For this exercise, write out the whole listing below exactly, omitting its images.

§ SOURCE INFORMATION:

+++

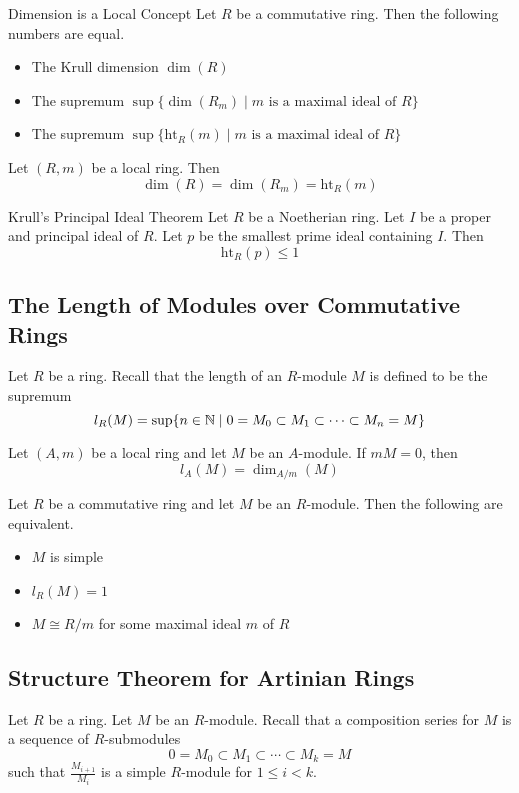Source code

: \documentclass[a4paper]{article}
\begin{document}
\begin{prp}{Dimension is a Local Concept}{} Let $R$ be a commutative ring. Then the following numbers are equal. 
\begin{itemize}
\item The Krull dimension $\dim(R)$
\item The supremum $\sup\{\dim(R_m)\;|\;m\text{ is a maximal ideal of }R\}$
\item The supremum $\sup\{\text{ht}_R(m)\;|\;m\text{ is a maximal ideal of }R\}$
\end{itemize}
\end{prp}

\begin{crl}{}{} Let $(R,m)$ be a local ring. Then $$\dim(R)=\dim(R_m)=\text{ht}_R(m)$$
\end{crl}

\begin{thm}{Krull's Principal Ideal Theorem}{} Let $R$ be a Noetherian ring. Let $I$ be a proper and principal ideal of $R$. Let $p$ be the smallest prime ideal containing $I$. Then $$\text{ht}_R(p)\leq 1$$
\end{thm}

\subsection{The Length of Modules over Commutative Rings}
Let $R$ be a ring. Recall that the length of an $R$-module $M$ is defined to be the supremum $$l_R(M)=\text{sup}\{n\in\mathbb{N}\;|\;0=M_0\subset M_1\subset\cdots\subset M_n=M\}$$

\begin{lmm}{}{} Let $(A,m)$ be a local ring and let $M$ be an $A$-module. If $mM=0$, then $$l_A(M)=\dim_{A/m}(M)$$
\end{lmm}

\begin{prp}{}{} Let $R$ be a commutative ring and let $M$ be an $R$-module. Then the following are equivalent. 
\begin{itemize}
\item $M$ is simple
\item $l_R(M)=1$
\item $M\cong R/m$ for some maximal ideal $m$ of $R$
\end{itemize}
\end{prp}

\subsection{Structure Theorem for Artinian Rings}
Let $R$ be a ring. Let $M$ be an $R$-module. Recall that a composition series for $M$ is a sequence of $R$-submodules $$0=M_0\subset M_1\subset\cdots\subset M_k=M$$ such that $\frac{M_{i+1}}{M_i}$ is a simple $R$-module for $1\leq i<k$. 
\end{document}

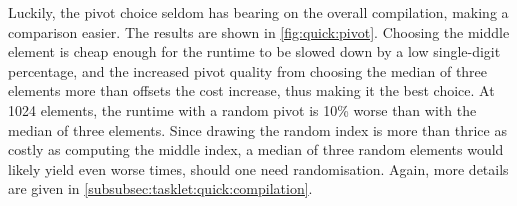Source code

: Luckily, the pivot choice seldom has bearing on the overall compilation, making a comparison easier.
The results are shown in \cref{fig:quick:pivot}.
Choosing the middle element is cheap enough for the runtime to be slowed down by a low single-digit percentage, and the increased pivot quality from choosing the median of three elements more than offsets the cost increase, thus making it the best choice.
At 1024 elements, the runtime with a random pivot is 10\% worse than with the median of three elements.
Since drawing the random index is more than thrice as costly as computing the middle index, a median of three random elements would likely yield even worse times, should one need randomisation.
Again, more details are given in \cref{subsubsec:tasklet:quick:compilation}.




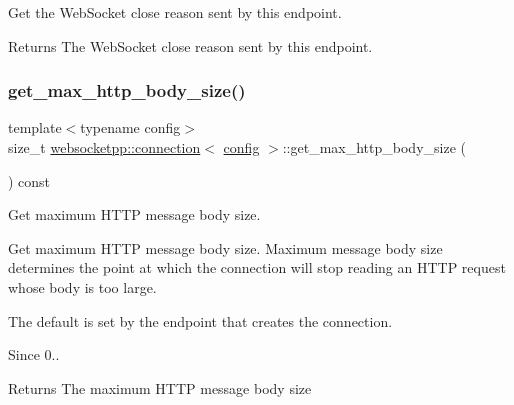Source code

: Get the Web\+Socket close reason sent by this endpoint. 

\begin{DoxyReturn}{Returns}
The Web\+Socket close reason sent by this endpoint. 
\end{DoxyReturn}
\mbox{\label{classwebsocketpp_1_1connection_a9a050215a9f1d7652bcd8c543ae5f38c}} 
\subsubsection{\texorpdfstring{get\+\_\+max\+\_\+http\+\_\+body\+\_\+size()}{get\_max\_http\_body\_size()}}
{\footnotesize\ttfamily template$<$typename config$>$ \\
size\+\_\+t \mbox{\hyperlink{classwebsocketpp_1_1connection}{websocketpp\+::connection}}$<$ \mbox{\hyperlink{classconfig}{config}} $>$\+::get\+\_\+max\+\_\+http\+\_\+body\+\_\+size (\begin{DoxyParamCaption}{ }\end{DoxyParamCaption}) const\hspace{0.3cm}{\ttfamily [inline]}}



Get maximum H\+T\+TP message body size. 

Get maximum H\+T\+TP message body size. Maximum message body size determines the point at which the connection will stop reading an H\+T\+TP request whose body is too large.

The default is set by the endpoint that creates the connection.

\begin{DoxySince}{Since}
0..
\end{DoxySince}
\begin{DoxyReturn}{Returns}
The maximum H\+T\+TP message body size 
\end{DoxyReturn}
\mbox{\label{classwebsocketpp_1_1connection_af7739a5097ae6562bc9b0880731a2857}}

+++

§ RESPONSE BOX:
Source code

: \documentclass[a4paper]{article}
\begin{document}
\begin{prp}{Dimension is a Local Concept}{} Let $R$ be a commutative ring. Then the following numbers are equal. 
\begin{itemize}
\item The Krull dimension $\dim(R)$
\item The supremum $\sup\{\dim(R_m)\;|\;m\text{ is a maximal ideal of }R\}$
\item The supremum $\sup\{\text{ht}_R(m)\;|\;m\text{ is a maximal ideal of }R\}$
\end{itemize}
\end{prp}

\begin{crl}{}{} Let $(R,m)$ be a local ring. Then $$\dim(R)=\dim(R_m)=\text{ht}_R(m)$$
\end{crl}

\begin{thm}{Krull's Principal Ideal Theorem}{} Let $R$ be a Noetherian ring. Let $I$ be a proper and principal ideal of $R$. Let $p$ be the smallest prime ideal containing $I$. Then $$\text{ht}_R(p)\leq 1$$
\end{thm}

\subsection{The Length of Modules over Commutative Rings}
Let $R$ be a ring. Recall that the length of an $R$-module $M$ is defined to be the supremum $$l_R(M)=\text{sup}\{n\in\mathbb{N}\;|\;0=M_0\subset M_1\subset\cdots\subset M_n=M\}$$

\begin{lmm}{}{} Let $(A,m)$ be a local ring and let $M$ be an $A$-module. If $mM=0$, then $$l_A(M)=\dim_{A/m}(M)$$
\end{lmm}

\begin{prp}{}{} Let $R$ be a commutative ring and let $M$ be an $R$-module. Then the following are equivalent. 
\begin{itemize}
\item $M$ is simple
\item $l_R(M)=1$
\item $M\cong R/m$ for some maximal ideal $m$ of $R$
\end{itemize}
\end{prp}

\subsection{Structure Theorem for Artinian Rings}
Let $R$ be a ring. Let $M$ be an $R$-module. Recall that a composition series for $M$ is a sequence of $R$-submodules $$0=M_0\subset M_1\subset\cdots\subset M_k=M$$ such that $\frac{M_{i+1}}{M_i}$ is a simple $R$-module for $1\leq i<k$. 
\end{document}

Source code

: Luckily, the pivot choice seldom has bearing on the overall compilation, making a comparison easier.
The results are shown in \cref{fig:quick:pivot}.
Choosing the middle element is cheap enough for the runtime to be slowed down by a low single-digit percentage, and the increased pivot quality from choosing the median of three elements more than offsets the cost increase, thus making it the best choice.
At 1024 elements, the runtime with a random pivot is 10\% worse than with the median of three elements.
Since drawing the random index is more than thrice as costly as computing the middle index, a median of three random elements would likely yield even worse times, should one need randomisation.
Again, more details are given in \cref{subsubsec:tasklet:quick:compilation}.




Source code

: Get the Web\+Socket close reason sent by this endpoint. 

\begin{DoxyReturn}{Returns}
The Web\+Socket close reason sent by this endpoint. 
\end{DoxyReturn}
\mbox{\label{classwebsocketpp_1_1connection_a9a050215a9f1d7652bcd8c543ae5f38c}} 
\subsubsection{\texorpdfstring{get\+\_\+max\+\_\+http\+\_\+body\+\_\+size()}{get\_max\_http\_body\_size()}}
{\footnotesize\ttfamily template$<$typename config$>$ \\
size\+\_\+t \mbox{\hyperlink{classwebsocketpp_1_1connection}{websocketpp\+::connection}}$<$ \mbox{\hyperlink{classconfig}{config}} $>$\+::get\+\_\+max\+\_\+http\+\_\+body\+\_\+size (\begin{DoxyParamCaption}{ }\end{DoxyParamCaption}) const\hspace{0.3cm}{\ttfamily [inline]}}



Get maximum H\+T\+TP message body size. 

Get maximum H\+T\+TP message body size. Maximum message body size determines the point at which the connection will stop reading an H\+T\+TP request whose body is too large.

The default is set by the endpoint that creates the connection.

\begin{DoxySince}{Since}
0..
\end{DoxySince}
\begin{DoxyReturn}{Returns}
The maximum H\+T\+TP message body size 
\end{DoxyReturn}
\mbox{\label{classwebsocketpp_1_1connection_af7739a5097ae6562bc9b0880731a2857}}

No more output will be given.